A specificity of this form of participating historical observation is the passage of time. Temporal distance brings mixed blessings: on the one hand, memories become increasingly blurred the further the processes and events in question recede into the past. While I remember the black market exchange rate for the Czechoslovakian crown in 1988, I have forgotten the conversion rate for the Polish “ice cream currency” of 1977. But on the other hand, it is much easier to understand and evaluate completed processes. When Tony Judt wrote Postwar, his masterful synthesis of recent European history, it was clear that the Cold War and other central factors defining the period had ended more than a decade earlier. Temporal proximity certainly helped him to conceptualize the book as he did. Writing about an epoch soon after its close is also helpful for conducting oral history interviews. Yet where contemporary events are concerned, the historian acts only as a chronicler. The best practice is probably to combine the analysis of recent and more distant periods of time, or at least to keep “deep” historical knowledge in mind.

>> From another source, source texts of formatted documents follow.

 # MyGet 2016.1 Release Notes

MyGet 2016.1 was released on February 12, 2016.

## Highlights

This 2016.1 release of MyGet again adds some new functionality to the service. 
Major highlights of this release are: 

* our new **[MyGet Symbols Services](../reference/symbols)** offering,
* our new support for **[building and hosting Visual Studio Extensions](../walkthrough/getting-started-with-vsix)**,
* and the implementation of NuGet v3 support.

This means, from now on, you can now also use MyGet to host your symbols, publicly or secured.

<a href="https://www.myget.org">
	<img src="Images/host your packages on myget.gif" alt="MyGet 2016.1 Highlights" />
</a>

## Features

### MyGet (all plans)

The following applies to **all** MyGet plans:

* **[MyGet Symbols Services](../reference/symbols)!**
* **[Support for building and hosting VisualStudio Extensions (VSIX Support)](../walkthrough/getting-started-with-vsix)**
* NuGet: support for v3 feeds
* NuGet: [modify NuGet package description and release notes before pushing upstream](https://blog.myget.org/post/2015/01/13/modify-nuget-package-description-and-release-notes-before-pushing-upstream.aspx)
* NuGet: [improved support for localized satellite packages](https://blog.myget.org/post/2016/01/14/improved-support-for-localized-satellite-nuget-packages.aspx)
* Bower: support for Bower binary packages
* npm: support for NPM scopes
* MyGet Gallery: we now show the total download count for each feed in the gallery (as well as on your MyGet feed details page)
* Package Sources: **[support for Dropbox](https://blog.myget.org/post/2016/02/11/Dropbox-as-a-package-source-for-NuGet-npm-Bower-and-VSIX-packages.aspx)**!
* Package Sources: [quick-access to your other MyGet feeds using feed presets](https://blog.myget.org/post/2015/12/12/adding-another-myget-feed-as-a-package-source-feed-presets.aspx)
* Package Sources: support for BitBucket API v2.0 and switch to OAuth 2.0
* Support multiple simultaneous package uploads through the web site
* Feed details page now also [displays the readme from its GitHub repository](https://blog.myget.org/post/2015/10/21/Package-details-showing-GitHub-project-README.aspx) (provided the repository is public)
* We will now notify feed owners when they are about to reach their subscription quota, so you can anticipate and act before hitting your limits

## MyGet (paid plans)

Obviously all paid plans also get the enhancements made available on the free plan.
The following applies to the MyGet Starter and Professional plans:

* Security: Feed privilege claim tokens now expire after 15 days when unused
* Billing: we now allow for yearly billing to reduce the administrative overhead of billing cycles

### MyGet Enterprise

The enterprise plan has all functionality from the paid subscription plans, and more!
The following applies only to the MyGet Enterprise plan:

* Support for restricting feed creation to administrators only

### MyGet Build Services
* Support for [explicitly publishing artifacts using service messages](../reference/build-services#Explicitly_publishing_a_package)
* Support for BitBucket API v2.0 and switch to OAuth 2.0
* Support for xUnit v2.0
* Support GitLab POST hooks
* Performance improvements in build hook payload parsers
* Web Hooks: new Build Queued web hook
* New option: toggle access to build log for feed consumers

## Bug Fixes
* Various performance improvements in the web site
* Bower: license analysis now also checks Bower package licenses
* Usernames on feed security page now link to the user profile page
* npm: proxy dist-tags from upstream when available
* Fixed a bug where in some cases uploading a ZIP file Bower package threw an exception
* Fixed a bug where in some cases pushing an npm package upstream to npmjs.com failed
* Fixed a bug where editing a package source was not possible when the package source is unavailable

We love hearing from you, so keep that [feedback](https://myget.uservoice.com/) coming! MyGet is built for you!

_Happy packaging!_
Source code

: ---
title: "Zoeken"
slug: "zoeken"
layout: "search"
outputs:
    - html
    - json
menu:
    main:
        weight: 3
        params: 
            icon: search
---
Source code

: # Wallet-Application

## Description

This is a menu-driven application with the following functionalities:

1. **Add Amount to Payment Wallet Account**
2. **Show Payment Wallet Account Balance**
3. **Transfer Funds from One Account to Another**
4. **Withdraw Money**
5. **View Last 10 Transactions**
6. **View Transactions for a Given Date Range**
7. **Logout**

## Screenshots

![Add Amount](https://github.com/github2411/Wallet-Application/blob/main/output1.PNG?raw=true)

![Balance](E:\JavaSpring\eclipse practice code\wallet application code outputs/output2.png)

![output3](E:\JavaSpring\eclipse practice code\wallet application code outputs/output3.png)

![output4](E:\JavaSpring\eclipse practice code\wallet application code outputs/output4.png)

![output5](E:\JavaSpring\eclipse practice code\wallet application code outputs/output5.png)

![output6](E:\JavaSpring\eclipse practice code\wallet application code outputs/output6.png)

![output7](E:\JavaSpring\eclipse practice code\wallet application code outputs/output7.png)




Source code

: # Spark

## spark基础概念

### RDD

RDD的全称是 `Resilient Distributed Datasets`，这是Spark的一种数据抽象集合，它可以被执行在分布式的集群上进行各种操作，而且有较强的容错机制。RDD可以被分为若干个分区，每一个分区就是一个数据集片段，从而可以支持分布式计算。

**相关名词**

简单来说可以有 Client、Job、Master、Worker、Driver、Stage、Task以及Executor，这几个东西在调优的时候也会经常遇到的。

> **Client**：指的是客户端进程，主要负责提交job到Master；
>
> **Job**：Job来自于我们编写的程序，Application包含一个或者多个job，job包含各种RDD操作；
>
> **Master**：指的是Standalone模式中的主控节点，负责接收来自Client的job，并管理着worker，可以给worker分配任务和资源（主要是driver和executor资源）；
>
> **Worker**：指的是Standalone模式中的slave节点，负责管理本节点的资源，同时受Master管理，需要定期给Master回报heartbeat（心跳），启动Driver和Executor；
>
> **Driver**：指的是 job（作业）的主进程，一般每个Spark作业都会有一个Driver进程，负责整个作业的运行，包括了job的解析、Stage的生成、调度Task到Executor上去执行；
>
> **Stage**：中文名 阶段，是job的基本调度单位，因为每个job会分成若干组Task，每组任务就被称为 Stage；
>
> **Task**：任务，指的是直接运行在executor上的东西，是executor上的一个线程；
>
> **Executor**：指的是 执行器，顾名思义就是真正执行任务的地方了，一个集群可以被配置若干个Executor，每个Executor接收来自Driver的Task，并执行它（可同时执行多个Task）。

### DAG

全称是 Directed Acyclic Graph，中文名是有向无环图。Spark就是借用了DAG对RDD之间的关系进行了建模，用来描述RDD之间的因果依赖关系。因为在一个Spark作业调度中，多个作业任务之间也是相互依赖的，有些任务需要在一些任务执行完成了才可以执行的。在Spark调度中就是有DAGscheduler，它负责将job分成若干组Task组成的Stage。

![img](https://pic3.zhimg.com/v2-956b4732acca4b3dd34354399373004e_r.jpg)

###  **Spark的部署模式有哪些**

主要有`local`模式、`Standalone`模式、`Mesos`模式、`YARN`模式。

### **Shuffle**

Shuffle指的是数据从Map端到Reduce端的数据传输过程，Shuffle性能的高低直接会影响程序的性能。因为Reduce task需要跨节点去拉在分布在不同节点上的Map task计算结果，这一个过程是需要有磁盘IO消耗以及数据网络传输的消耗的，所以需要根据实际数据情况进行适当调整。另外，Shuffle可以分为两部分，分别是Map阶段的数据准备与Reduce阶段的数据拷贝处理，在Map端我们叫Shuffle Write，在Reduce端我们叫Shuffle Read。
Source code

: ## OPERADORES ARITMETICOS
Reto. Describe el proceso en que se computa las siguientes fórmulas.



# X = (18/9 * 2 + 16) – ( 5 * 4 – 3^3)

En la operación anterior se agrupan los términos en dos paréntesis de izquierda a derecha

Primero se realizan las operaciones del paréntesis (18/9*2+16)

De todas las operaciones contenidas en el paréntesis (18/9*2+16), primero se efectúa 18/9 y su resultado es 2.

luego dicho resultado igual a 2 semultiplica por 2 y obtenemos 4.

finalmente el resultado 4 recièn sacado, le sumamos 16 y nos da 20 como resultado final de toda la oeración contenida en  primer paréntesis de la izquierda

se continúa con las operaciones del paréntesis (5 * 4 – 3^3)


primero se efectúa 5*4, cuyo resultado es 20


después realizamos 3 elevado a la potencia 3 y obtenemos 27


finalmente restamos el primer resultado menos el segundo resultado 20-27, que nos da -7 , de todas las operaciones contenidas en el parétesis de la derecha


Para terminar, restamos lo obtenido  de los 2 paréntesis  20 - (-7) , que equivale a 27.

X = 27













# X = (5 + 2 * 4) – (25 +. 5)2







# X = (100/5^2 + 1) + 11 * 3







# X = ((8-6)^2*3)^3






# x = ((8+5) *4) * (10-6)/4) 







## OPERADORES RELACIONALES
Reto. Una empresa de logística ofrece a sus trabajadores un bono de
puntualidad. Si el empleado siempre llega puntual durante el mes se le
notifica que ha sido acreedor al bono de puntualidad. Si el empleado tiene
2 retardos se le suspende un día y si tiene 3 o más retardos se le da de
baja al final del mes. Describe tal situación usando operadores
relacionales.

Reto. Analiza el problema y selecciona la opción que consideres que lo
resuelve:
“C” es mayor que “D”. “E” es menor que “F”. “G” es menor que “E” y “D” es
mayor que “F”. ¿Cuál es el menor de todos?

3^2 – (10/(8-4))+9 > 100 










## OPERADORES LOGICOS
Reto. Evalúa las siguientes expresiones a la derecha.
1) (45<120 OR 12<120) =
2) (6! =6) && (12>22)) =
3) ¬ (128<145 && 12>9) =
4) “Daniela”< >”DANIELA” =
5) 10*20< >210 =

What appear to be new and even exciting developments often turn out to be a repetition of previous patterns. Consider this example: Since the crisis of 2008–9, which Europe has not yet overcome, economic cuts and reforms have often been presented to the public as “necessary,” “unavoidable,” and “the only alternative.” The echoes of the Thatcherite slogan “There is no alternative” (parodied with the acronym TINA) will be unmistakable to anyone who lived in England in the eighties, or Poland in the nineties, or Germany in the new millennium. This mode of public debate can be situated within the larger context of neoliberal discourses. They are of course familiar to the West, but were particularly pronounced in postcommunist transition countries, which therefore deserve special attention in this consideration of the most recent period of European history. Neoliberalism has relied on a certain rhetorical toolkit to legitimize radical reforms, social cuts, and other controversial policies. This book devotes much attention to neoliberal discourse, the analysis of which can be more revealing than the assessment of quantitative data. Percentages and growth statistics should always be interpreted with a grain of salt.

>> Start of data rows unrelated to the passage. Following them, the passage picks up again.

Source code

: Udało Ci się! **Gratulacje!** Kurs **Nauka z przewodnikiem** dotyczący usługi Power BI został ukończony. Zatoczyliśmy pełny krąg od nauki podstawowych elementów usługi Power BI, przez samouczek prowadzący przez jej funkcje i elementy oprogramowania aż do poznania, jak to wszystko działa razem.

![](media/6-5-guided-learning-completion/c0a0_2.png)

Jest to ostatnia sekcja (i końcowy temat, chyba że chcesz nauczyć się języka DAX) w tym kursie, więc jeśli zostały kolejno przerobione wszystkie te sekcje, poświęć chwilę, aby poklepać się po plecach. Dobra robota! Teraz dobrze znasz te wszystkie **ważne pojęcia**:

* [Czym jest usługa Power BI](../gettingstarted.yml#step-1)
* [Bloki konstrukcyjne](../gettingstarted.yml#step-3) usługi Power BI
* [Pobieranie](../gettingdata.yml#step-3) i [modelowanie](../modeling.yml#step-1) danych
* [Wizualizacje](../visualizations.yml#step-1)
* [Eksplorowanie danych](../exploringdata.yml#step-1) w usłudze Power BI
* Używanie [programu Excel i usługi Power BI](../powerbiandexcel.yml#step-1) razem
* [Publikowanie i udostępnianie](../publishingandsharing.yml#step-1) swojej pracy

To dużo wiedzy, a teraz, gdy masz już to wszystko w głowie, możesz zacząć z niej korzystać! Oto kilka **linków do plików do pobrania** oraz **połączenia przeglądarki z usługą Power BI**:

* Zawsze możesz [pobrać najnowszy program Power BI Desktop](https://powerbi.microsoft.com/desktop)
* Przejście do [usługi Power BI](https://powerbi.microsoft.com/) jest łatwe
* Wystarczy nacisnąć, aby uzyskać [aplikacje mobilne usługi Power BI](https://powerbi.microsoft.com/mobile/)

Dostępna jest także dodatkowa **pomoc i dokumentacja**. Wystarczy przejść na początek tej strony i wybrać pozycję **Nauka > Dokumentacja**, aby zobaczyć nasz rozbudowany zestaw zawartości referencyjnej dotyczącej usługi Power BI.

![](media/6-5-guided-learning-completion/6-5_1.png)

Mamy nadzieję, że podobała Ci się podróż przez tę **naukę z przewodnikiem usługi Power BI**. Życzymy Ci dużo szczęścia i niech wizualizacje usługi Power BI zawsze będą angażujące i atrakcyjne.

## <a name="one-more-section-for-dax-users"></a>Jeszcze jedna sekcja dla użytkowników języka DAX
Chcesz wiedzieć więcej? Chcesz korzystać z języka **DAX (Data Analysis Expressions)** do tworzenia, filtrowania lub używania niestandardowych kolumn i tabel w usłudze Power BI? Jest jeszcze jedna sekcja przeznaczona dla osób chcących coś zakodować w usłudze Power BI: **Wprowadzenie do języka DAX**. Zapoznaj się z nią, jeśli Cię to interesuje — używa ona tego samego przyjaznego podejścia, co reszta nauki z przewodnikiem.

The manner in which systems changed from the 1980s on depended to a large degree on the way societies, social groups, and individuals adjusted to enormous challenges. Individual adaptation to the new neoliberal order can also be termed “self-transformation.” The “heroes” of the present book are not the handful of reform politicians, but the millions of individuals who managed to cope with the rapidly changing environment, support their families on monthly incomes of the equivalent of one or two hundred US dollars, and still look ahead with vitality and optimism. Europe today seems almost to have lost this sense of possibility and confidence in the future. Perhaps the Eastern European experiences of the early nineties can be useful for dealing with the present-day economic and social crises. Although these are certainly severe, especially in Greece, other societies can be shown to have overcome similar circumstances in quite recent history.